Court Affirms Dismissal of Vacationing Employee’s FMLA Claim

Kollman & Saucier
Kollman & Saucier
11/03/2016

On October 31st, the United States Court of Appeals for the Fourth Circuit affirmed a Virginia federal court’s dismissal of an airline employee’s FMLA retaliation claim.  The case arose when United Airlines fired the employee for using intermittent FMLA leave to excuse his failure to work the one shift he was scheduled to work during a lengthy vacation.  Sharif v. United Airlines, et. al., No. 15-1747 (4th Cir. 10/31/16).

According to the court’s opinion, Massoud Shariff was a 24 year UAL employee based out of Dulles Airport near Washington, D.C. In March 2014, he and his wife took an 18 day vacation to South Africa.  However, Mr. Shariff was scheduled to work two customer service shifts during the vacation – on March 30th  and 31st.  Significantly, despite being scheduled to work, Mr. Shariff had not made any advance reservations to return to the United States.

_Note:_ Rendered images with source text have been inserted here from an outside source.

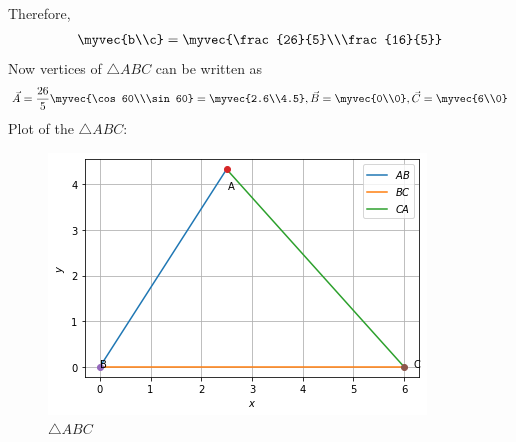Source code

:\documentclass[journal,12pt,twocolumn]{IEEEtran}
\begin{document}
Therefore,
\begin{align}
    \myvec{b\\c}=\myvec{\frac{26}{5}\\\frac{16}{5}}
\end{align}
Now vertices of $\triangle ABC$ can be written as
\begin{align}
    \vec{A}=\frac{26}{5}\myvec{\cos60\\\sin60}=\myvec{2.6\\4.5} ,\vec{B}=\myvec{0\\0},\vec{C}=\myvec{6\\0}
\end{align}
Plot of the  $\triangle ABC$:
\begin{figure}[ht]
    \centering
    \includegraphics[width=\columnwidth]{fig-1.png}
    \caption{$\triangle ABC$}
    \label{fig:$\triangle ABC$}
\end{figure}
\end{document}
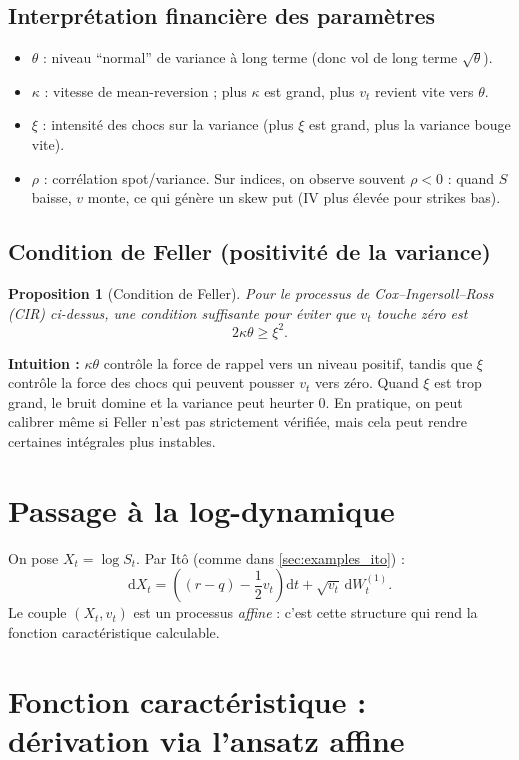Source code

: \documentclass[11pt,a4paper]{report}
\newcommand{\dd}{\mathrm{d}}
\newcommand{\1}{\mathbbm{1}}
\theoremstyle{definition}
\theoremstyle{plain}
\newtheorem{proposition}{Proposition}[chapter]
\theoremstyle{remark}
\begin{document}
\subsection{Interprétation financière des paramètres}
\begin{itemize}
  \item $\theta$ : niveau ``normal'' de variance à long terme (donc vol de long terme $\sqrt{\theta}$).
  \item $\kappa$ : vitesse de mean-reversion ; plus $\kappa$ est grand, plus $v_t$ revient vite vers $\theta$.
  \item $\xi$ : intensité des chocs sur la variance (plus $\xi$ est grand, plus la variance bouge vite).
  \item $\rho$ : corrélation spot/variance.
  Sur indices, on observe souvent $\rho<0$ : quand $S$ baisse, $v$ monte, ce qui génère un skew put (IV plus élevée pour strikes bas).
\end{itemize}

\subsection{Condition de Feller (positivité de la variance)}
\begin{proposition}[Condition de Feller]
Pour le processus de Cox--Ingersoll--Ross (CIR) ci-dessus, une condition suffisante pour éviter que $v_t$ touche zéro est
\[
2\kappa\theta \ge \xi^2.
\]
\end{proposition}

\textbf{Intuition :}
$\kappa\theta$ contrôle la force de rappel vers un niveau positif,
tandis que $\xi$ contrôle la force des chocs qui peuvent pousser $v_t$ vers zéro.
Quand $\xi$ est trop grand, le bruit domine et la variance peut heurter 0.
En pratique, on peut calibrer même si Feller n'est pas strictement vérifiée, mais cela peut rendre certaines intégrales plus instables.

\section{Passage à la log-dynamique}
On pose $X_t=\log S_t$.
Par Itô (comme dans \cref{sec:examples_ito}) :
\[
\dd X_t = \left((r-q)-\frac12 v_t\right)\dd t + \sqrt{v_t}\,\dd W_t^{(1)}.
\]
Le couple $(X_t,v_t)$ est un processus \emph{affine} : c'est cette structure qui rend la fonction caractéristique calculable.

\section{Fonction caractéristique : dérivation via l'ansatz affine}
\label{sec:heston_cf}
\end{document}
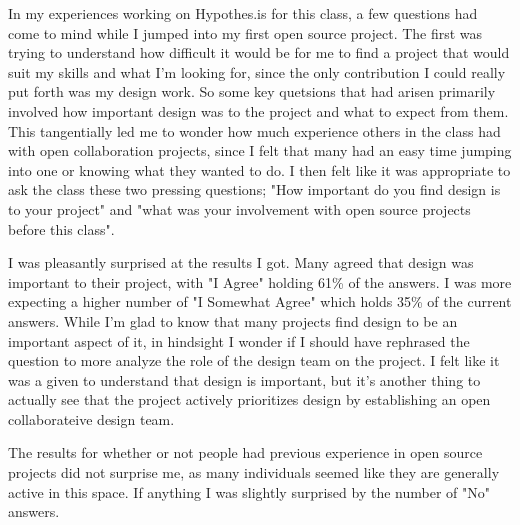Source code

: In my experiences working on Hypothes.is for this class, a few questions had come to mind while I jumped into my first open source project. The first was trying to understand how difficult it would be for me to find a project that would suit my skills and what I'm looking for, since the only contribution I could really put forth was my design work. So some key quetsions that had arisen primarily involved how important design was to the project and what to expect from them. This tangentially led me to wonder how much experience others in the class had with open collaboration projects, since I felt that many had an easy time jumping into one or knowing what they wanted to do. I then felt like it was appropriate to ask the class these two pressing questions; "How important do you find design is to your project" and "what was your involvement with open source projects before this class". 

I was pleasantly surprised at the results I got. Many agreed that design was important to their project, with "I Agree" holding 61\% of the answers. I was more expecting a higher number of "I Somewhat Agree" which holds 35\% of the current answers. While I'm glad to know that many projects find design to be an important aspect of it, in hindsight I wonder if I should have rephrased the question to more analyze the role of the design team on the project. I felt like it was a given to understand that design is important, but it's another thing to actually see that the project actively prioritizes design by establishing an open collaborateive design team. 

The results for whether or not people had previous experience in open source projects did not surprise me, as many individuals seemed like they are generally active in this space. If anything I was slightly surprised by the number of "No" answers.

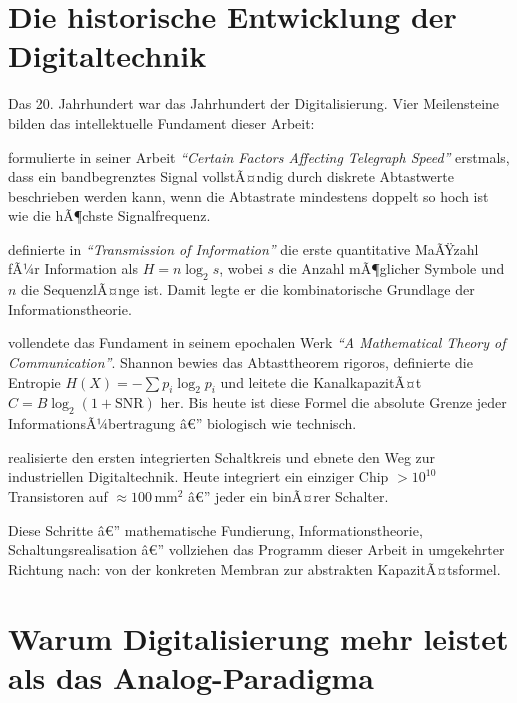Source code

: ﻿\documentclass[12pt,a4paper,titlepage]{report}
\begin{document}
\section{Die historische Entwicklung der Digitaltechnik}

Das 20. Jahrhundert war das Jahrhundert der Digitalisierung.
Vier Meilensteine bilden das intellektuelle Fundament dieser Arbeit:

\begin{description}[leftmargin=3em, style=nextline]
	\item[1924 â€” Harry Nyquist]
		formulierte in seiner Arbeit \emph{``Certain Factors Affecting
		Telegraph Speed''} erstmals, dass ein bandbegrenztes Signal
		vollstÃ¤ndig durch diskrete Abtastwerte beschrieben werden kann,
		wenn die Abtastrate mindestens doppelt so hoch ist wie die
		hÃ¶chste Signalfrequenz.
	\item[1928 â€” Ralph Hartley]
		definierte in \emph{``Transmission of Information''} die erste
		quantitative MaÃŸzahl fÃ¼r Information als
		$H = n \log_2 s$,
		wobei $s$ die Anzahl mÃ¶glicher Symbole und $n$ die SequenzlÃ¤nge ist.
		Damit legte er die kombinatorische Grundlage der Informationstheorie.
	\item[1948 â€” Claude E. Shannon]
		vollendete das Fundament in seinem epochalen Werk
		\emph{``A Mathematical Theory of Communication''}.
		Shannon bewies das Abtasttheorem rigoros,
		definierte die Entropie
		$H(X) = -\sum p_i \log_2 p_i$
		und leitete die KanalkapazitÃ¤t
		$C = B \log_2(1 + \mathrm{SNR})$
		her.
		Bis heute ist diese Formel die absolute Grenze jeder
		InformationsÃ¼bertragung â€” biologisch wie technisch.
	\item[1958 â€” Jack Kilby]
		realisierte den ersten integrierten Schaltkreis und ebnete
		den Weg zur industriellen Digitaltechnik.
		Heute integriert ein einziger Chip $> 10^{10}$ Transistoren
		auf $\approx 100\,\mathrm{mm}^2$ â€”
		jeder ein binÃ¤rer Schalter.
\end{description}

Diese Schritte â€” mathematische Fundierung, Informationstheorie,
Schaltungsrealisation â€” vollziehen das Programm dieser Arbeit
in umgekehrter Richtung nach: von der konkreten Membran
zur abstrakten KapazitÃ¤tsformel.

\section{Warum Digitalisierung mehr leistet als das Analog-Paradigma}
\end{document}
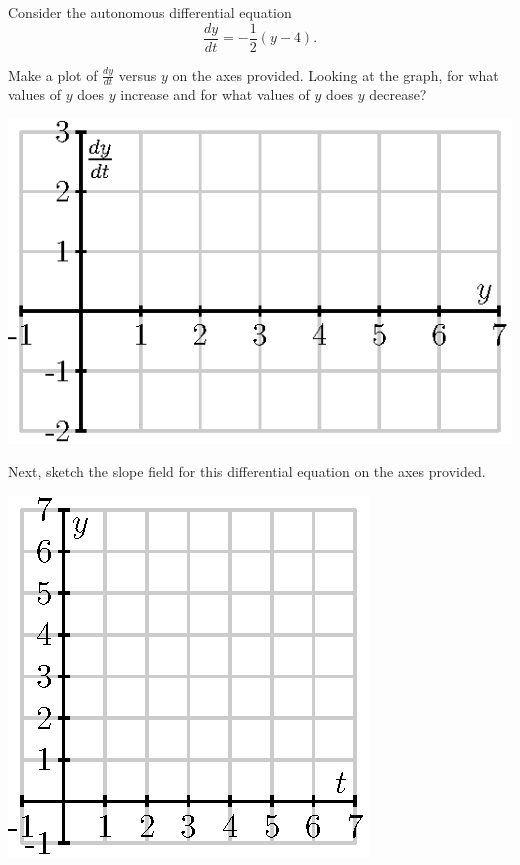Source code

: \begin{activity} \label{A:6.6.4}  
  Consider the autonomous differential equation 
$$
\frac{dy}{dt} = -\frac 12( y - 4).
$$

\ba
\item Make a plot of $\frac{dy}{dt}$ versus $y$ on the axes provided.  Looking at the
  graph, for what values of $y$ does $y$ increase and for what values of $y$
  does $y$ decrease?

  \begin{center}
    \includegraphics{figures/7_2_Act1_1.eps}
  \end{center}

\item Next, sketch the slope field for this differential equation on the axes provided.

  \begin{center}
    \includegraphics{figures/7_2_Act1_2.eps}
  \end{center}


\end{activity}
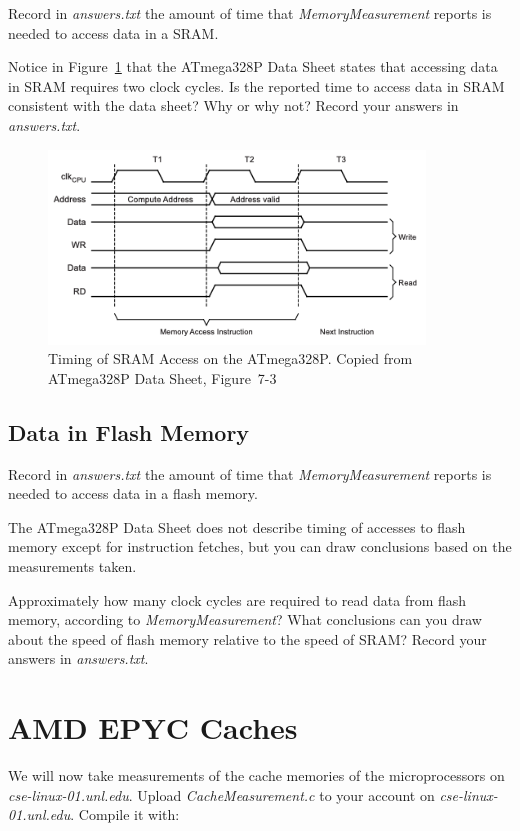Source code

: Record in \textit{answers.txt} the amount of time that
\textit{MemoryMeasurement}  reports is needed to access data in a SRAM.

Notice in Figure~\ref{fig:SramTiming} that the ATmega328P Data Sheet states
that accessing data in SRAM requires two clock cycles. Is the reported time to
access data in SRAM consistent with the data sheet? Why or why not? Record your
answers in \textit{answers.txt}.

\begin{figure}
    \centering
    \includegraphics[width=10cm]{ATmega328P_SramTiming}
    \caption{Timing of SRAM Access on the ATmega328P. \tiny Copied from ATmega328P Data Sheet, Figure~7-3 \label{fig:SramTiming}}
\end{figure}

\subsection{Data in Flash Memory}

Record in \textit{answers.txt} the amount of time that
\textit{MemoryMeasurement} reports is needed to access data in a flash
memory.

The ATmega328P Data Sheet does not describe timing of accesses to flash memory
except for instruction fetches, but you can draw conclusions based on the
measurements taken.

Approximately how many clock cycles are required to read data from flash
memory, according to \textit{MemoryMeasurement}? What conclusions can you
draw about the speed of flash memory relative to the speed of SRAM? Record your
answers in \textit{answers.txt}.

\section{AMD EPYC Caches}

We will now take measurements of the cache memories of the microprocessors on
\textit{cse-linux-01.unl.edu}. Upload \textit{CacheMeasurement.c} to your account on
\textit{cse-linux-01.unl.edu}. Compile it with:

Using UAL’s shift swap website, Mr. Shariff found someone to work his March 31st shift, but he struck out in his attempt to get coverage for March 30th.   Mr. Shariff had previously been authorized to take intermittent FMLA leave for panic attacks and – lo and behold – he just happened to have a panic attack the day before he was supposed to be back at work at Dulles. While still in South Africa, he called UAL at 1:00 a.m. Washington time March 30th  (the morning of the day he was supposed to be in to work) and left a message stating his would not be coming in.   Though he was ostensibly debilitated by his panic attack and unable to work that day, he and his wife did manage to fly from Cape Town  to Milan, Italy to visit his niece.

Not surprisingly, UAL found it to be suspicious that Mr. Shariff had a panic attack during the one and shift he was scheduled to work in the midst of an extended leave period. UAL conducted an investigation and ultimately fired Mr. Shariff, concluding he has fraudulently taken FMLA leave and lied during the investigation.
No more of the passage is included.